Hope it doesn't turn you off too much but it *is* the power of .NET to
have that available. To use it, you'll have to add a reference to the
assembly...
ahmedilyas wrote:
question - why would you want to do this anyway? :-)
This is nice to know when you as doing some sort of on-the-fly code and compilation.
Sometimes this is more readable than a 2 paged switch/case statement.
The J# assembly vjslib.dll has some neato stuff as well.
Highlights I see are java.math.BigInteger and BigDecimal for arbitrary
precision arithmetic, java.util.Random for advanced random number
generation and java.util.zip.ZipFile to handle .zip archives...

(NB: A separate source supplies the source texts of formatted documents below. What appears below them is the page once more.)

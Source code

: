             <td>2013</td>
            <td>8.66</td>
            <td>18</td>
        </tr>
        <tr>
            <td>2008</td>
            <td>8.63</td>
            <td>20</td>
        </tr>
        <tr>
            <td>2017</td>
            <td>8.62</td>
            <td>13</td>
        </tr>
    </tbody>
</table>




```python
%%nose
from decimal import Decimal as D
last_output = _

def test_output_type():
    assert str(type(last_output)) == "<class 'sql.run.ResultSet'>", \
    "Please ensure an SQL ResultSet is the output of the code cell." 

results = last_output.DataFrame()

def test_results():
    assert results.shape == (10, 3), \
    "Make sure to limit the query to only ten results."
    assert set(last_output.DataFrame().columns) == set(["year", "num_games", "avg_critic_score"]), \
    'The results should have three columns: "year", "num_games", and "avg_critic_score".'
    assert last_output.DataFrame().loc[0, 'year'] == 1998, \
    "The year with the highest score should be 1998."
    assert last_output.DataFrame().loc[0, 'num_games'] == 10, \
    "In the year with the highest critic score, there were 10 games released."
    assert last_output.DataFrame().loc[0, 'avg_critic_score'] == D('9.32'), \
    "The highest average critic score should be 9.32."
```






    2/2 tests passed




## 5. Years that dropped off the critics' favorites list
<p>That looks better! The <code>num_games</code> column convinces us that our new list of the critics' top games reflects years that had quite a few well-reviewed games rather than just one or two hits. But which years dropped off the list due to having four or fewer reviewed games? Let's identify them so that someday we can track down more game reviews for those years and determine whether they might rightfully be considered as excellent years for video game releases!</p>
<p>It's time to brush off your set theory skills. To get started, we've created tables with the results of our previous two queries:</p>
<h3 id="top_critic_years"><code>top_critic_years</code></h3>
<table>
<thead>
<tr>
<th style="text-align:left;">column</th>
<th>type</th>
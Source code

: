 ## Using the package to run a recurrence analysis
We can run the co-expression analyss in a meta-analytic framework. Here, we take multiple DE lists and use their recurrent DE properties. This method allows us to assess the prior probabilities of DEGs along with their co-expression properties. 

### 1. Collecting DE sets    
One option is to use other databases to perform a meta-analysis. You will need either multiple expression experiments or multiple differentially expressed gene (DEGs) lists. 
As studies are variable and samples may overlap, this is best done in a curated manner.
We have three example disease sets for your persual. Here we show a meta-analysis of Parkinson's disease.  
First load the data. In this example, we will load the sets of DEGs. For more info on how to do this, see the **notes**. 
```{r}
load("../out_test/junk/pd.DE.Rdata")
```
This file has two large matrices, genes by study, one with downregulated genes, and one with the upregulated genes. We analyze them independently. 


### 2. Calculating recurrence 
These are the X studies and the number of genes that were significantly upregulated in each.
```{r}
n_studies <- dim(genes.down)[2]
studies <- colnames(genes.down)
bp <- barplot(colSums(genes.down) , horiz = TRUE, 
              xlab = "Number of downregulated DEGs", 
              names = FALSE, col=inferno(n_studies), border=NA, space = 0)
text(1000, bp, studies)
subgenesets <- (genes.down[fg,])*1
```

As happy as I am that you are open enough to reference the VB runtime I think that you have other options at your disposal. Most notably reflection, which is probably what the VB runtime library is calling into.
The Object.GetType method that all classes inherit gets a System.Type object describing that class. It has several members such as GetMethod that can be used to get objects of other types defined in the System.Reflection namespace that describe your classes properties, fields, methods, events, properties, and constructors. Once you get a MethodInfo object you can invoke it. Please refer to the MSDN Documentation for the these types and Reflection for a better idea of how to do it. It's fairly straightworward but I warn that when calling the GetMethods method it may be called for to use the longer overload and specify the right bitwise combination for the method you're trying to find as the other overload by default only finds public instance method, if I recall correctly.
As another note, have you .NET 2.0? If so what about the System.Collections.Generic collections do you find so difficult as to merit using the VB collection class? Are you a former VB6 developer? If so what motivated you to move to C#?
An alternative to Reflection would be an array of delegates, this is only really an option if all required methods share the same signature. Technically you could overcome this limitation still be defining the array as an array of System.Delegate or MultiCastDelegate which would lock you into using Delegate.DynamicInvoke but if the methods all have different signatures that was unavoidable. The only stressing factor here is that you may need to define different delegate types for each method signature rather than one for all.
Hope that gives you a clearer view of your options, back to VB Land with me :)
I'm still on VS2003. I'm waiting for VS2005 to mature before switching.
I'm "multi-lingual" I have no preference on what programming language to use when coding. If one language already implements what I need, I use it.